Poetry on the Brain

For 2019 I’ll be writing and curating my first poetry collection. I’ve gotten sidetracked for a few decades! Poetry is my first love in literature, and it’s time. Hoping to publish a collection of poems at the end of this year.

We all pray for people we love to be healed of illnesses. Even if you don’t consciously know you are praying. Please, please, we say in our hearts. The last couple years I’ve prayed for my mom’s eyesight to be restored. We all have it- this ache for things to be made right for every person.
Then this year I have been reading 1 and 2 Corinthians. And I came across a curious little verse that sparked a supposition in my imagination. Suppose Paul did stay the winter in Corinth…what divine appointment would his long winter stay have been for…?

The Knock
“Perhaps I will stay with you a while,
or even spend the winter.” 1 Corinthians 16:6

And suppose he does stay
Suppose Paul extends his visit to Corinth that winter
keeping his mat unrolled at a brother’s house
And suppose that mid-winter in Corinth a child in the village falls ill 
An eight year old girl, the daughter of a deacon in the church
The hot dry fever
the gray bed day after day
Bare branches outside pulse her bedroom wall  
Her father can see her drifting away
her skin thins and the bones protrude
She’s stopped taking water
“Go and fetch Paul” the father hurries his boy out the door
Across the dusty agora
down the path the boy runs
up to the house where the disciple has been staying this winter
The boy clamors to the door- raps twice hard
And suppose Paul is there inside and hears the knock
He’s nodded off while praying
down into the kind of sleep that scoops out the burdens of the mind and you wake up ready
Paul stands, wipes his face and tightens his robe around him 
He knows what the knock means 
“Who is it, boy?
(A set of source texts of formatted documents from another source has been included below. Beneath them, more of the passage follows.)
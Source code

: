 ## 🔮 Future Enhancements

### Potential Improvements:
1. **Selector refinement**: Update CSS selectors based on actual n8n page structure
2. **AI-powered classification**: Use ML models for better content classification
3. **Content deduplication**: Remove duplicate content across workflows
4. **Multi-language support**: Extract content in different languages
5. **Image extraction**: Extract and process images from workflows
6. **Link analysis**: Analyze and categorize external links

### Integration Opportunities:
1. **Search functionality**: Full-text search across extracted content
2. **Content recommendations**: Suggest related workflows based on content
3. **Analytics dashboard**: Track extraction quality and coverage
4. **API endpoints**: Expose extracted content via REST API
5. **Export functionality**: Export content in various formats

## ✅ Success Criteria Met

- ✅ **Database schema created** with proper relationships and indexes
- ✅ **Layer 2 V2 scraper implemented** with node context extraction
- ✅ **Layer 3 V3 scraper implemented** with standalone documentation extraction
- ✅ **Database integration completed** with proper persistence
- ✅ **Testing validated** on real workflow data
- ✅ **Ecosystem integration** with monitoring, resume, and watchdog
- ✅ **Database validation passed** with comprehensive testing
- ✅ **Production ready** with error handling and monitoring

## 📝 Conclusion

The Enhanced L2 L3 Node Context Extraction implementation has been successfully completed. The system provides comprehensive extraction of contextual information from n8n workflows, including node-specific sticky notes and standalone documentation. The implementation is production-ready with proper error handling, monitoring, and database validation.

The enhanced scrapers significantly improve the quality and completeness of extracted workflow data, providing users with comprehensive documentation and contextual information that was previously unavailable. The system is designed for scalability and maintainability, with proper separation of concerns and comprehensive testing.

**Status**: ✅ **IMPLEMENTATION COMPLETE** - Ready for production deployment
Who is sick?”
They hurry back together through the streets, straight into the house where the sick child lives
Paul moves toward the bed
His footfall softens, but his resolve compresses to a white-hot assurance
This is what the long winter in Corinth has been for
He reaches out his broad, warm hand
The hand that clung to a wooden board for three days stranded at sea The hand that shook free of the poisonous snake 
The hand that reached out toward the voice that called to him by name on a road so long ago
“Wake up, child” This hand touches her forehead
“The winter is over.  The spring has come.”